- _Your objective_
Every entry that follows should be repeated exactly; drop the images.

** Data provided follows **

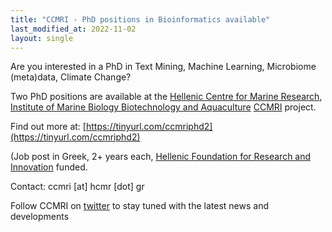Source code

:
 ```yaml
---
title: "CCMRI - PhD positions in Bioinformatics available"
last_modified_at: 2022-11-02
layout: single
---
```


Are you interested in a PhD in Text Mining, Machine Learning, Microbiome (meta)data, Climate Change? 

Two PhD positions are available at the [Hellenic Centre for Marine Research](http://www.hcmr.gr/), [Institute of Marine Biology Biotechnology and Aquaculture](https://imbbc.hcmr.gr/) [CCMRI](http://ccmri.hcmr.gr) project. 

Find out more at: [https://tinyurl.com/ccmriphd2](https://tinyurl.com/ccmriphd2) 

(Job post in Greek, 2+ years each, [Hellenic Foundation for Research and Innovation](https://www.elidek.gr/) funded. 

Contact: ccmri [at] hcmr [dot] gr

Follow CCMRI on [twitter](https://twitter.com/CcmriP/) to stay tuned with the latest news and developments 
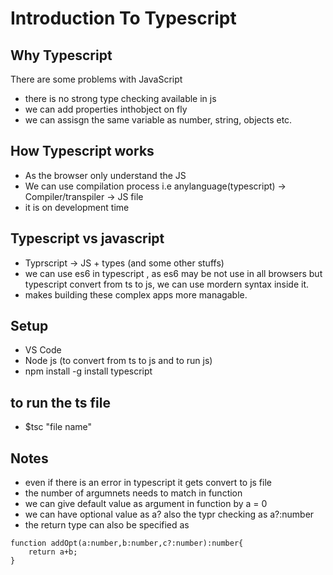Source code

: # Introduction To Typescript

## Why Typescript
There are some problems with JavaScript 
- there is no strong type checking available in js
- we can add properties inthobject on fly
- we can assisgn the same variable as number, string, objects etc.

## How Typescript works

- As the browser only understand the JS
- We can use compilation process i.e anylanguage(typescript) -> Compiler/transpiler -> JS file 
- it is on development time

## Typescript vs javascript
- Typrscript -> JS + types (and some other stuffs)
- we can use es6 in typescript , as es6 may be not use in all browsers but typescript convert from ts to js, we can use mordern syntax inside it.
- makes building these complex apps more managable.

## Setup 
- VS Code
- Node js (to convert from ts to js and to run js)
- npm install -g install typescript

## to run the ts file
 - $tsc "file name"

## Notes
- even if there is an error in typescript it gets convert to js file
- the number of argumnets needs to match in function
- we can give default value as argument in function by a = 0
- we can have optional value as a? also the typr checking as a?:number
- the return type can also be specified as
```
function addOpt(a:number,b:number,c?:number):number{
    return a+b;
}
```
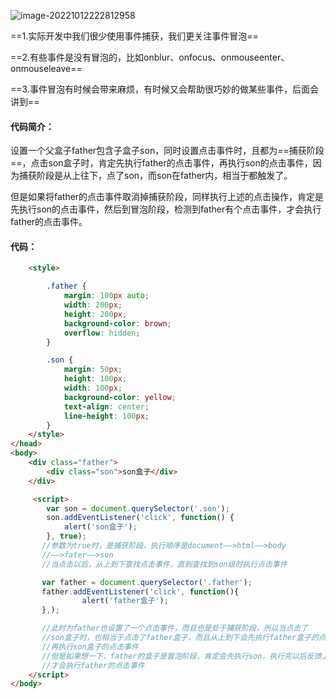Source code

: ![image-20221012222812958](D:\TyporaWorks\图片文件夹存放\image-20221012222812958.png)

==1.实际开发中我们很少使用事件捕获，我们更关注事件冒泡==

==2.有些事件是没有冒泡的，比如onblur、onfocus、onmouseenter、onmouseleave==

==3.事件冒泡有时候会带来麻烦，有时候又会帮助很巧妙的做某些事件，后面会讲到==

#### 代码简介：

设置一个父盒子father包含子盒子son，同时设置点击事件时，且都为==捕获阶段==，点击son盒子时，肯定先执行father的点击事件，再执行son的点击事件，因为捕获阶段是从上往下，点了son，而son在father内，相当于都触发了。

但是如果将father的点击事件取消掉捕获阶段，同样执行上述的点击操作，肯定是先执行son的点击事件，然后到冒泡阶段，检测到father有个点击事件，才会执行father的点击事件。

#### 代码：

```html
    <style>

        .father {
            margin: 100px auto;
            width: 200px;
            height: 200px;
            background-color: brown;
            overflow: hidden;
        }

        .son {
            margin: 50px;
            height: 100px;
            width: 100px;
            background-color: yellow;
            text-align: center;
            line-height: 100px;
        }
    </style>
</head>
<body>
    <div class="father">
        <div class="son">son盒子</div>
    </div>

     <script>
        var son = document.querySelector('.son');
        son.addEventListener('click', function() {
            alert('son盒子');
        }, true);
       //参数为true时，是捕获阶段，执行顺序是document——>html——>body
       //——>fater——>son
       //当点击以后，从上到下查找点击事件，直到查找到son级时执行点击事件

       var father = document.querySelector('.father');
       father.addEventListener('click', function(){
                alert('father盒子');
       },);

       //此时为father也设置了一个点击事件，而且也是处于捕获阶段，所以当点击了
       //son盒子时，也相当于点击了father盒子，而且从上到下会先执行father盒子的点击事件
       //再执行son盒子的点击事件
       //但是如果想一下，father的盒子是冒泡阶段，肯定会先执行son，执行完以后反馈上来
       //才会执行father的点击事件
    </script>
</body>
```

** End of Data provided **

- _Exercise result_
Source code

:
 ```yaml
---
title: "CCMRI - PhD positions in Bioinformatics available"
last_modified_at: 2022-11-02
layout: single
---
```


Are you interested in a PhD in Text Mining, Machine Learning, Microbiome (meta)data, Climate Change? 

Two PhD positions are available at the [Hellenic Centre for Marine Research](http://www.hcmr.gr/), [Institute of Marine Biology Biotechnology and Aquaculture](https://imbbc.hcmr.gr/) [CCMRI](http://ccmri.hcmr.gr) project. 

Find out more at: [https://tinyurl.com/ccmriphd2](https://tinyurl.com/ccmriphd2) 

(Job post in Greek, 2+ years each, [Hellenic Foundation for Research and Innovation](https://www.elidek.gr/) funded. 

Contact: ccmri [at] hcmr [dot] gr

Follow CCMRI on [twitter](https://twitter.com/CcmriP/) to stay tuned with the latest news and developments 
Source code

: # Introduction To Typescript

## Why Typescript
There are some problems with JavaScript 
- there is no strong type checking available in js
- we can add properties inthobject on fly
- we can assisgn the same variable as number, string, objects etc.

## How Typescript works

- As the browser only understand the JS
- We can use compilation process i.e anylanguage(typescript) -> Compiler/transpiler -> JS file 
- it is on development time

## Typescript vs javascript
- Typrscript -> JS + types (and some other stuffs)
- we can use es6 in typescript , as es6 may be not use in all browsers but typescript convert from ts to js, we can use mordern syntax inside it.
- makes building these complex apps more managable.

## Setup 
- VS Code
- Node js (to convert from ts to js and to run js)
- npm install -g install typescript

## to run the ts file
 - $tsc "file name"

## Notes
- even if there is an error in typescript it gets convert to js file
- the number of argumnets needs to match in function
- we can give default value as argument in function by a = 0
- we can have optional value as a? also the typr checking as a?:number
- the return type can also be specified as
```
function addOpt(a:number,b:number,c?:number):number{
    return a+b;
}
```
Source code

: ![image-20221012222812958](D:\TyporaWorks\图片文件夹存放\image-20221012222812958.png)

==1.实际开发中我们很少使用事件捕获，我们更关注事件冒泡==

==2.有些事件是没有冒泡的，比如onblur、onfocus、onmouseenter、onmouseleave==

==3.事件冒泡有时候会带来麻烦，有时候又会帮助很巧妙的做某些事件，后面会讲到==

#### 代码简介：

设置一个父盒子father包含子盒子son，同时设置点击事件时，且都为==捕获阶段==，点击son盒子时，肯定先执行father的点击事件，再执行son的点击事件，因为捕获阶段是从上往下，点了son，而son在father内，相当于都触发了。

但是如果将father的点击事件取消掉捕获阶段，同样执行上述的点击操作，肯定是先执行son的点击事件，然后到冒泡阶段，检测到father有个点击事件，才会执行father的点击事件。

#### 代码：

```html
    <style>

        .father {
            margin: 100px auto;
            width: 200px;
            height: 200px;
            background-color: brown;
            overflow: hidden;
        }

        .son {
            margin: 50px;
            height: 100px;
            width: 100px;
            background-color: yellow;
            text-align: center;
            line-height: 100px;
        }
    </style>
</head>
<body>
    <div class="father">
        <div class="son">son盒子</div>
    </div>

     <script>
        var son = document.querySelector('.son');
        son.addEventListener('click', function() {
            alert('son盒子');
        }, true);
       //参数为true时，是捕获阶段，执行顺序是document——>html——>body
       //——>fater——>son
       //当点击以后，从上到下查找点击事件，直到查找到son级时执行点击事件

       var father = document.querySelector('.father');
       father.addEventListener('click', function(){
                alert('father盒子');
       },);

       //此时为father也设置了一个点击事件，而且也是处于捕获阶段，所以当点击了
       //son盒子时，也相当于点击了father盒子，而且从上到下会先执行father盒子的点击事件
       //再执行son盒子的点击事件
       //但是如果想一下，father的盒子是冒泡阶段，肯定会先执行son，执行完以后反馈上来
       //才会执行father的点击事件
    </script>
</body>
```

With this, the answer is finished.